(Stored data entries)
════
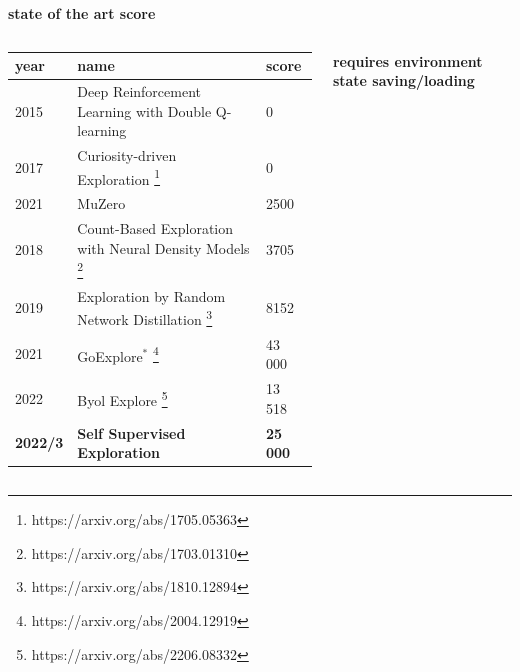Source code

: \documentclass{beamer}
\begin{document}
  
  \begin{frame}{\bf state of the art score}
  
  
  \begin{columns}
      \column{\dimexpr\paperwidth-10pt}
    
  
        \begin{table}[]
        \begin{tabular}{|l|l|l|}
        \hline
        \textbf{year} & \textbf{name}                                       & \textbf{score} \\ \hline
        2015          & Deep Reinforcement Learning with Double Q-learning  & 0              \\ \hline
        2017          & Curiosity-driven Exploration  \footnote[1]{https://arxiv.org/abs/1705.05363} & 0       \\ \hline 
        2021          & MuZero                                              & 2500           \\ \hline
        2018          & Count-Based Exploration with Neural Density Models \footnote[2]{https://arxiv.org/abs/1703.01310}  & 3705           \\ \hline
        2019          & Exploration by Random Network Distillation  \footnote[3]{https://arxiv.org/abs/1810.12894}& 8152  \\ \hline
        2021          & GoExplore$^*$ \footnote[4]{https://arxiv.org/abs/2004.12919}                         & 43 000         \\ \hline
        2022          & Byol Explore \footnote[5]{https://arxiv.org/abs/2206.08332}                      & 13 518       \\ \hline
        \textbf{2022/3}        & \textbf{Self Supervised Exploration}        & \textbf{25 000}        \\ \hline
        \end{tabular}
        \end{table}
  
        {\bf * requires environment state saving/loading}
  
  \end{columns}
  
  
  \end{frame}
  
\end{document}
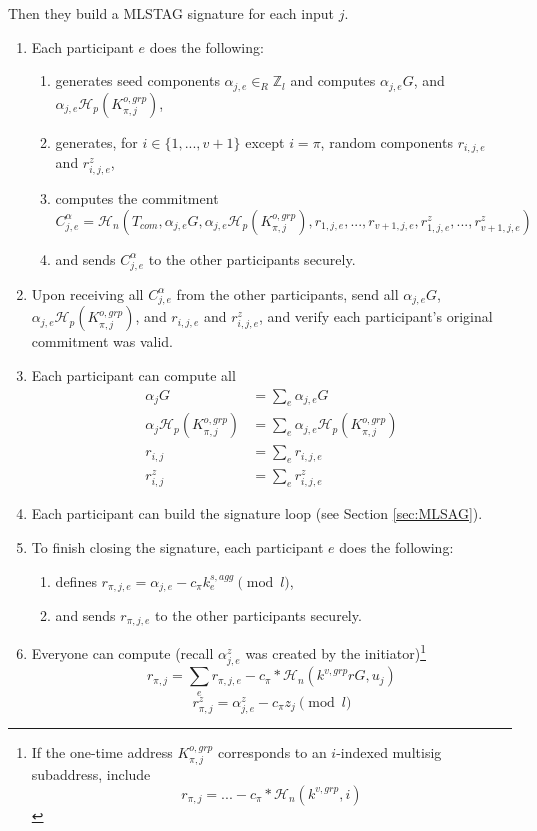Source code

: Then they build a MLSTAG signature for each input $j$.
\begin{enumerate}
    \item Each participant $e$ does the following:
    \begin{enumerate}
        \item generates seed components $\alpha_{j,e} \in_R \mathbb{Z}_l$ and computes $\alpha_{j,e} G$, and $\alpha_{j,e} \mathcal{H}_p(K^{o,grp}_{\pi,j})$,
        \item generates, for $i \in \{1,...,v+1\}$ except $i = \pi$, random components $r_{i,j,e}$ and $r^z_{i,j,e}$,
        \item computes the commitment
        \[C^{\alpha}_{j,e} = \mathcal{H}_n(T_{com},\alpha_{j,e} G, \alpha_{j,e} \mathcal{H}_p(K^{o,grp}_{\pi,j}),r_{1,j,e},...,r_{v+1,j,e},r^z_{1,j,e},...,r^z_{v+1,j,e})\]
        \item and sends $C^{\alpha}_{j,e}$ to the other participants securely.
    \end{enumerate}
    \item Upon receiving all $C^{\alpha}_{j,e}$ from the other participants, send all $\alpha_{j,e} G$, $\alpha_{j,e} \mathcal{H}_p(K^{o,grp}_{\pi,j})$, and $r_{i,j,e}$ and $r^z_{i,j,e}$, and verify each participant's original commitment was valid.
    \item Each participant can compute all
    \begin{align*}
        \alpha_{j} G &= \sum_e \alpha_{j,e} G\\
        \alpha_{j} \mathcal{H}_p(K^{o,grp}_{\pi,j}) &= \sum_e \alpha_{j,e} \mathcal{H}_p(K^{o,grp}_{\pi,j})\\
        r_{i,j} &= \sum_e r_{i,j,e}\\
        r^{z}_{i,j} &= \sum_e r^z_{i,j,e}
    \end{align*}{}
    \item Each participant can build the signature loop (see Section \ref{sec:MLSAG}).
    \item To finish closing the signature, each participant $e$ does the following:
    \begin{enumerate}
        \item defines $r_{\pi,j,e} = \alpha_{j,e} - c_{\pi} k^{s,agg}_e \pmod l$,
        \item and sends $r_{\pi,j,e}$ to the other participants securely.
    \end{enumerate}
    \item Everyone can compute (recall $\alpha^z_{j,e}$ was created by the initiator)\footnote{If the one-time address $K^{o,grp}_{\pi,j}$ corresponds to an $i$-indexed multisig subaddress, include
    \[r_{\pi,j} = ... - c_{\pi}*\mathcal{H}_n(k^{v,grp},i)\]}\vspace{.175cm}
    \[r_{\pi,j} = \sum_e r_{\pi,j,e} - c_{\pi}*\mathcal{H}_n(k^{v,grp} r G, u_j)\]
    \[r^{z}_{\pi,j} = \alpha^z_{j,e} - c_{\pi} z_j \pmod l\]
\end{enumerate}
════
_Requirement_
Looking above, find the stretch of lines that opens with the one holding "Exploration by Random" and closes with the one holding "commitment was valid.". Copy it exactly, pictures excluded.

_Task answer_
        2019          & Exploration by Random Network Distillation  \footnote[3]{https://arxiv.org/abs/1810.12894}& 8152  \\ \hline
        2021          & GoExplore$^*$ \footnote[4]{https://arxiv.org/abs/2004.12919}                         & 43 000         \\ \hline
        2022          & Byol Explore \footnote[5]{https://arxiv.org/abs/2206.08332}                      & 13 518       \\ \hline
        \textbf{2022/3}        & \textbf{Self Supervised Exploration}        & \textbf{25 000}        \\ \hline
        \end{tabular}
        \end{table}
  
        {\bf * requires environment state saving/loading}
  
  \end{columns}
  
  
  \end{frame}
  
\end{document}
Source code

: Then they build a MLSTAG signature for each input $j$.
\begin{enumerate}
    \item Each participant $e$ does the following:
    \begin{enumerate}
        \item generates seed components $\alpha_{j,e} \in_R \mathbb{Z}_l$ and computes $\alpha_{j,e} G$, and $\alpha_{j,e} \mathcal{H}_p(K^{o,grp}_{\pi,j})$,
        \item generates, for $i \in \{1,...,v+1\}$ except $i = \pi$, random components $r_{i,j,e}$ and $r^z_{i,j,e}$,
        \item computes the commitment
        \[C^{\alpha}_{j,e} = \mathcal{H}_n(T_{com},\alpha_{j,e} G, \alpha_{j,e} \mathcal{H}_p(K^{o,grp}_{\pi,j}),r_{1,j,e},...,r_{v+1,j,e},r^z_{1,j,e},...,r^z_{v+1,j,e})\]
        \item and sends $C^{\alpha}_{j,e}$ to the other participants securely.
    \end{enumerate}
    \item Upon receiving all $C^{\alpha}_{j,e}$ from the other participants, send all $\alpha_{j,e} G$, $\alpha_{j,e} \mathcal{H}_p(K^{o,grp}_{\pi,j})$, and $r_{i,j,e}$ and $r^z_{i,j,e}$, and verify each participant's original commitment was valid.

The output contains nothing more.